Lee Iacocca came up with several slogans that Ford used throughout the years including “$56 a month for a ’56 Ford,” but is probably known best for the Ford Mustang. Lee finished the final Mustang design just in time for the 1964 World’s Fair on April 17, 1964. It was an immediate success.
The Mustang was released to the public later that year and was such a hit that dealerships reported having to call the police to come and remove people from the sales floor because there weren’t enough Mustangs available, which caused people to get angry. At another dealership a customer insisted that he sleep in a Mustang overnight to guarantee that he’d get to buy one the next day. In California, a major pileup accident occurred due to an overturned semi. The driver of the semi had apparently been so focused on the Mustangs sitting outside the dealership that he missed the red light and struck an oncoming garbage truck. In the first eighteen months of production over a million Mustangs were sold.
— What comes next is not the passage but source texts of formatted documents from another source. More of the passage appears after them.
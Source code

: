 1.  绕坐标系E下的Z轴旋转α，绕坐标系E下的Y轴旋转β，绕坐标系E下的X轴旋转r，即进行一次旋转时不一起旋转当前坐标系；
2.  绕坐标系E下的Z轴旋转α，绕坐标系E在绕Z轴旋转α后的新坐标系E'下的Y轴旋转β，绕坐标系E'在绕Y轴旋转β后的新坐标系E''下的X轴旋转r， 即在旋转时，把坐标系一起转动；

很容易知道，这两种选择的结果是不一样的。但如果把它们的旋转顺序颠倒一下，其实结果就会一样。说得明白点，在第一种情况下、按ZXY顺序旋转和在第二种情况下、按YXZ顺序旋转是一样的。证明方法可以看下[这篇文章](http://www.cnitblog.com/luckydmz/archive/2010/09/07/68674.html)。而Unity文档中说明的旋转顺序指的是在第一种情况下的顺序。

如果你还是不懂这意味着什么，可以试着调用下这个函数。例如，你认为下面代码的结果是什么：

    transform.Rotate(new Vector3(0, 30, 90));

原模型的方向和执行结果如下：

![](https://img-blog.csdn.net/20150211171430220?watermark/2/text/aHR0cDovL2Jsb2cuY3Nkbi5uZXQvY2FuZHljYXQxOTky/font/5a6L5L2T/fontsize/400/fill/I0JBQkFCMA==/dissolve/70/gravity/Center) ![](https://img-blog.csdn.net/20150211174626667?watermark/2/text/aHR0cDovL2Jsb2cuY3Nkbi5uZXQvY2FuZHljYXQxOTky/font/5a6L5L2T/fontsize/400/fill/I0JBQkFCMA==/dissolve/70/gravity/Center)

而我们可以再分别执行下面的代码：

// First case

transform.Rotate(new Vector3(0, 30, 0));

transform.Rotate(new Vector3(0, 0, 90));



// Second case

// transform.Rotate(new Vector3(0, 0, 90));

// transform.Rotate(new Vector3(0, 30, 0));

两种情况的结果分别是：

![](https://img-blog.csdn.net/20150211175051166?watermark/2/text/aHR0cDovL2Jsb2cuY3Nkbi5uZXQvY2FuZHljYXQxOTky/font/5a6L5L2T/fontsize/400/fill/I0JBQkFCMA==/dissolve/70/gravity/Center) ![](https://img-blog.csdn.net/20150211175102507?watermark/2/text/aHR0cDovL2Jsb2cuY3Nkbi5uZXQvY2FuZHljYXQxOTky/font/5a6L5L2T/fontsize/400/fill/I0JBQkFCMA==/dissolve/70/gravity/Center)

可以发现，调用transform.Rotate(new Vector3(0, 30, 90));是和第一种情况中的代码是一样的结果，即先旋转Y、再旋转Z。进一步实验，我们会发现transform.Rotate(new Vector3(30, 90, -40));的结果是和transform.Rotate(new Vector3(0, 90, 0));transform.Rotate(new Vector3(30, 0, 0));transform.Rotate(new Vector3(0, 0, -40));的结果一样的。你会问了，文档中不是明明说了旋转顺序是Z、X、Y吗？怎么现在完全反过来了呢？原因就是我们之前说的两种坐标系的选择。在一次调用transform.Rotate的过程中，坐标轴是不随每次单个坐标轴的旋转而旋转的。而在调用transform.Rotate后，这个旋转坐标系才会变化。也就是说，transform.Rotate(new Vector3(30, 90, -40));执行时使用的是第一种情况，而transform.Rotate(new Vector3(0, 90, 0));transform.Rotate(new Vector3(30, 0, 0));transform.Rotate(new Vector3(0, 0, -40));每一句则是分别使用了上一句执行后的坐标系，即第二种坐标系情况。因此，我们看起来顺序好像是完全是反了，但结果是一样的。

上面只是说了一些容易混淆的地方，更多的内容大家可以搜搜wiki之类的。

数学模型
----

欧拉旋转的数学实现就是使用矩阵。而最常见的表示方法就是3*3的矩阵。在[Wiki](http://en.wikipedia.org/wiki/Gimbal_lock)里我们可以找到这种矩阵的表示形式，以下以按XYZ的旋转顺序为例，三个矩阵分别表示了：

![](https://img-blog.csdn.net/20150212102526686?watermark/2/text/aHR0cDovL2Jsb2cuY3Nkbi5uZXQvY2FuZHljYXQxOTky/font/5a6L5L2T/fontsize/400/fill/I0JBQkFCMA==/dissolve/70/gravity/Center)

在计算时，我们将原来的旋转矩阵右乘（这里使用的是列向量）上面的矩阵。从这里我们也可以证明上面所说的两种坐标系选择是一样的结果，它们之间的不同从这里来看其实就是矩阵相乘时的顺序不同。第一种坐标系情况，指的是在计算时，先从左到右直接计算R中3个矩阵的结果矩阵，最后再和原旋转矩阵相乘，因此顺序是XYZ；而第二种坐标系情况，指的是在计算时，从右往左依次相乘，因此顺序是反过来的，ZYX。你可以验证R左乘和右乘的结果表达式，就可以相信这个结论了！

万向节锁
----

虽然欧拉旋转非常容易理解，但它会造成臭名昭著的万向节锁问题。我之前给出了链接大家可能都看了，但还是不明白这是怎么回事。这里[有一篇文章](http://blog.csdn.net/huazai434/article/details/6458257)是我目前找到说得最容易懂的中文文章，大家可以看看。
Ford’s Mustang was also featured in several prominent movies including Goldfinger in 1964 and Steve McQueen’s Bullitt in 1968. Unfortunately though, 1974 saw the Mustang turn into an economical two-door car as it saw so many other cars do that year. 1974 was the beginning of OPEC and the “energy crisis” which effectively ended the era of raw muscle cars. But the Mustang did manage to win Motor Trend’s Car of the Year Award. However, four years later came the King Cobra, Ford’s fastest Mustang for the late ’70s and rival to Pontiac’s Firebird.
The 1980’s introduced America to the Foxbody Mustang, which was on Car and Driver’s Ten Best list in 1983, 1987, and 1988. Most Mustang fans agree that the 1980’s had the worst styling that the Mustang’s had ever received. It wasn’t until 1994 that the Mustang got a complete overhaul, which gave it a much more modern look that hinted back to its original heritage. The Mustang was also the official pace car for the 1994 Indianapolis 500 race. Mustang also got new engines. In 1994 and ’95 Ford still had some left over 5.0L engines used in the Foxbody Mustangs and so a few production vehicles received the 5.0. But, for the other ones it was the revolutionary 281 CID 4.6L V8 or the 3.8L for the V6 models. Ford still uses this 4.6L today in its Mustangs, although it has been modified a bit giving it a 55 horsepower gain in the 2009 models compared to the 1994.